US, South Korea agree to deploy THAAD this year: Seoul
Iran Press TV
Fri Feb 3, 2017 7:37AM
The US and South Korea have agreed to deploy an advanced American missile system on Korean territory this year, South Korea's Defense Ministry says.
US Defense Secretary James Mattis and South Korea's Defense Minister Han Min-koo, agreed during a meeting in Seoul "to deploy and operate Terminal High Altitude Area Defense (THAAD) system within this year as planned, which is a defense system solely against North Korea's missile threat," the South Korean ministry said on Friday.
Mattis arrived in Soul for a two-day visit on Thursday, when underscored "America's priority commitment to our bilateral alliance" and show Washington's "full commitment" to defending South Korea against perceived threats from North Korea.
US warns North Korea
On a first overseas tour by a senior member of US President Donald Trump's administration, Mattis also threatened North Korea with an "effective and overwhelming" response to any use of its nuclear weapons.
"Any attack on the United States or our allies will be defeated and any use of nuclear weapons would be met with a response that would be effective and overwhelming," he said in Seoul.
The American defense secretary also met the acting-President of South Korea Hwang Kyo-ahn.
"Right now we have to address the reality of the threat that your country and my country faces and we intend to be shoulder-to-shoulder with you as we face this together," he told Hwang.
During a telephone conversation between Trump and Hwang back on Sunday, Trump had "reiterated our ironclad commitment to defend (South Korea)."
The controversial plan to deploy THAAD on South Korea's soil has infuriated not only the neighboring North, but China, which has repeatedly condemned the move as destabilizing regional security.
Beijing sees the move as an effort by Washington to extend its military alliance network from Japan all the way down to the South China Sea.
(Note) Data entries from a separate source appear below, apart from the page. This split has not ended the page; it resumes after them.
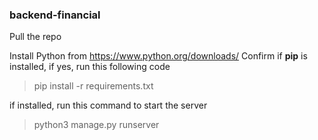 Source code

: ### backend-financial

Pull the repo

Install Python from https://www.python.org/downloads/
Confirm if **pip** is installed, if yes, run this following code

>pip install -r requirements.txt

if installed, run this command to start the server

>python3 manage.py runserver
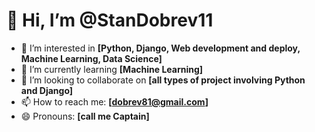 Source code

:# 👋 Hi, I’m @StanDobrev11

- 👀 I’m interested in **[Python, Django, Web development and deploy, Machine Learning, Data Science]**
- 🌱 I’m currently learning **[Machine Learning]**
- 💞️ I’m looking to collaborate on **[all types of project involving Python and Django]**
- 📫 How to reach me: **[dobrev81@gmail.com]**
- 😄 Pronouns: **[call me Captain]**


<!---
StanDobrev11/StanDobrev11 is a ✨ special ✨ repository because its `README.md` (this file) appears on your GitHub profile.
You can click the Preview link to take a look at your changes.
--->
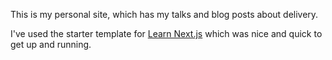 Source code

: This is my personal site, which has my talks and blog posts about delivery. 

I've used the starter template for [Learn Next.js](https://nextjs.org/learn) which was nice and quick to get up and running. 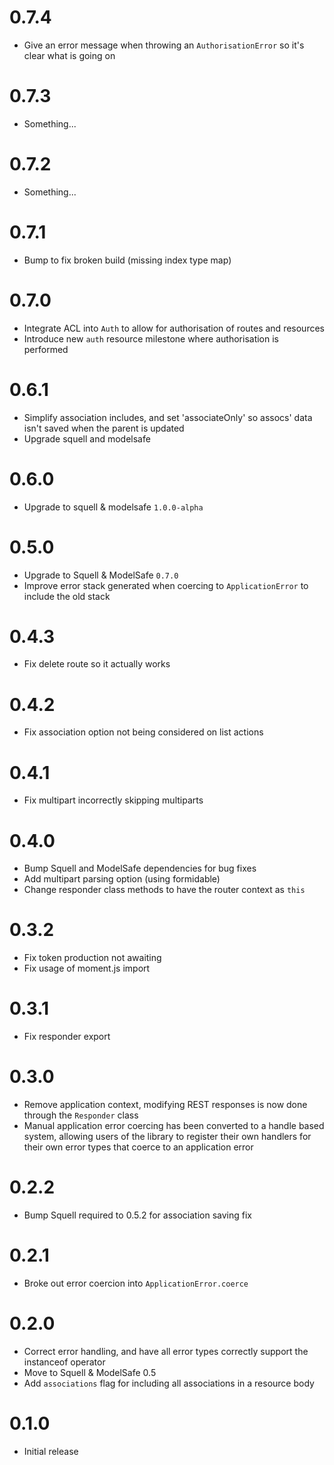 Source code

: # 0.7.4

* Give an error message when throwing an `AuthorisationError` so it's clear what is going on

# 0.7.3

* Something...

# 0.7.2

* Something...

# 0.7.1

* Bump to fix broken build (missing index type map)

# 0.7.0

* Integrate ACL into `Auth` to allow for authorisation of routes and resources
* Introduce new `auth` resource milestone where authorisation is performed

# 0.6.1

* Simplify association includes, and set 'associateOnly' so assocs' data isn't saved when the parent is updated
* Upgrade squell and modelsafe

# 0.6.0

* Upgrade to squell & modelsafe `1.0.0-alpha`

# 0.5.0

* Upgrade to Squell & ModelSafe `0.7.0`
* Improve error stack generated when coercing to `ApplicationError` to include the old stack

# 0.4.3

* Fix delete route so it actually works

# 0.4.2

* Fix association option not being considered on list actions

# 0.4.1

* Fix multipart incorrectly skipping multiparts

# 0.4.0

* Bump Squell and ModelSafe dependencies for bug fixes
* Add multipart parsing option (using formidable)
* Change responder class methods to have the router context as `this`

# 0.3.2

* Fix token production not awaiting
* Fix usage of moment.js import

# 0.3.1

* Fix responder export

# 0.3.0

* Remove application context, modifying REST responses is now done through the `Responder` class
* Manual application error coercing has been converted to a handle based system,
  allowing users of the library to register their own handlers for their own error types
  that coerce to an application error

# 0.2.2

* Bump Squell required to 0.5.2 for association saving fix

# 0.2.1

* Broke out error coercion into `ApplicationError.coerce`

# 0.2.0

* Correct error handling, and have all error types correctly support the instanceof operator
* Move to Squell & ModelSafe 0.5
* Add `associations` flag for including all associations in a resource body

# 0.1.0

* Initial release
It has slapped a series of measures seen by Seoul as economic retaliation.
Mattis, however, claimed that no other country than North Korea "needs to be concerned" about THAAD, which has purportedly been designed to intercept and destroy incoming short-range, medium-range, and some intermediate-range ballistic missiles in flight.
China resolutely opposes THAAD
Chinese Foreign Ministry spokesman Lu Kang reacted to the announcement of the planned deployment on Friday, saying Beijing resolutely opposed the deployment of the American missile system.
North Korea, which is under international sanctions for its nuclear and ballistic missiles activities, has repeatedly announced that it will stop those activities when Washington ends its hostile posture toward Pyongyang.
The North Korean leader Kim Jong-un said earlier in January that his country was in the "final stages" of developing an intercontinental ballistic missile (ICBM), which is said to be capable of reaching the US mainland.